Оглушенные мокровы безрадостно потянулись вслед за ним. Замыкал шествие фотокор-шурин.
Полусонная Соня в последний раз посмотрела в безвольную спину своего хозяина, но не получив никакой команды, лениво отряхнулась и пошла в соседнюю комнату к своей пригретой лежанке. В конце-концов тут были все свои, давно принюханные, а пьяный дух незваных гостей наводил Соню на самые печальные мысли о несовершенстве человеческой породы.
В столовой за круглым дубовым, с пузатой ножкой столом величественно восседала теща Мокрова, Витек за глаза звал ее «теща-2» и двойняшки от второй дочки Кати, мальчик и девочка, и как писали в старинных романах — две очаровательные крошки.
В действительности, мальчишка был изрядно конопат, а девчонка чересчур курноса и тоже конопата. Крошки только что по-крупному поссорились.
Дело в том, что к вечеру, когда они гостили у дедушки и бабушки, каждому давали по чашке холодной домашней простокваши. С желтой, присыпанной сахаром, жирной корочкой. Простоквашу крошки обожали и ели медленно, строго следя, чтобы не дай бог не съесть первым. А то потом будешь битый час, глотая слюнки, наблюдать за поглощением простокваши более предусмотрительным едоком.
Это был какой то пир плоти, доходящий до садизма, смотреть на который было нестерпимо. Обычно все кончалось дракой со следами простокваши на обоих двойняшках.
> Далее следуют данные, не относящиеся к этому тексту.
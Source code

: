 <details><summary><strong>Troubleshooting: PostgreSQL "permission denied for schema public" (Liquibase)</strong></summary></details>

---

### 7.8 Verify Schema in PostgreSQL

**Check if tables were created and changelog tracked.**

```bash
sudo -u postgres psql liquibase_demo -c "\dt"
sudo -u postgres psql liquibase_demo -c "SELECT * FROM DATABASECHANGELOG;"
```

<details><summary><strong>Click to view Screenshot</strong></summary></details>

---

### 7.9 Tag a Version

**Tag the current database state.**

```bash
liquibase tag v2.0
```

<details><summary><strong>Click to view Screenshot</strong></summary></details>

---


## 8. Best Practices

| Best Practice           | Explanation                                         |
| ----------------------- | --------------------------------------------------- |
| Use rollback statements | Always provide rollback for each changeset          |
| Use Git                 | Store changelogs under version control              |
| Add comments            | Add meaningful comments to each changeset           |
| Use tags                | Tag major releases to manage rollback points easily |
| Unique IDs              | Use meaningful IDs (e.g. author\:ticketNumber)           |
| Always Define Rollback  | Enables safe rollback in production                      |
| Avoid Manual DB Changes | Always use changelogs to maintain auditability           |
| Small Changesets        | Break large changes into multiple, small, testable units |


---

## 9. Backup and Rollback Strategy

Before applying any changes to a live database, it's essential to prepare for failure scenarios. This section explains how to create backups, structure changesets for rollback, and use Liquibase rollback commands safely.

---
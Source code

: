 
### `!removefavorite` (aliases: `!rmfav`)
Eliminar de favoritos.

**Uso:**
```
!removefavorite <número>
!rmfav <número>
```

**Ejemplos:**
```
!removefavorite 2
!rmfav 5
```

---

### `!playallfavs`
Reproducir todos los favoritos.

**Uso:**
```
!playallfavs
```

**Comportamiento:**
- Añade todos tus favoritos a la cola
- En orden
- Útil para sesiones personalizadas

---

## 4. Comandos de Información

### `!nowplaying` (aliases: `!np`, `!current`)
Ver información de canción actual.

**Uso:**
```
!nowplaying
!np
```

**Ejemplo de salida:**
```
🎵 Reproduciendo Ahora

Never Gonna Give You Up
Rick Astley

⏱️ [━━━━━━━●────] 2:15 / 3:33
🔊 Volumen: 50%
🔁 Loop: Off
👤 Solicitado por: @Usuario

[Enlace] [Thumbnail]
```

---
При появлении родственничков теща Мокрова сурово сдвинула и без того плотно сросшиеся седые брови и бессмысленно кивнула им головой. Двойняшки же набросились на толстяка Витю, как на гигантских размеров именинный пирог.
Не раздеваясь, Витек уселся за стол прямо напротив «тещи-2». Шурин было прицелился на соседний стул, но в последний момент зять Мокрова выхватил его из под зада дружка. Шурин завис в воздухе, но равновесие удержал и только обиженно крякнул.
— Макарыч! — яростно заорал Витек. — Ты че там застыл, как обелиск! Хозяину первый… стул! Василиса Харлампиевна, как ваше ничего? Не стесняйтесь, пролетарии всех стран объединяйтесь!
И, вскочив со стула, протянул Мокрову и его теще широки, как ласты моржа, лапы.
— А мы с ним постоим, не велики особи! Верно, Санек? — дернул он за рукав фотокора и тут же с грохотом рухнул на стул. — Вот так-то, Макарыч! Шоковая терапия!!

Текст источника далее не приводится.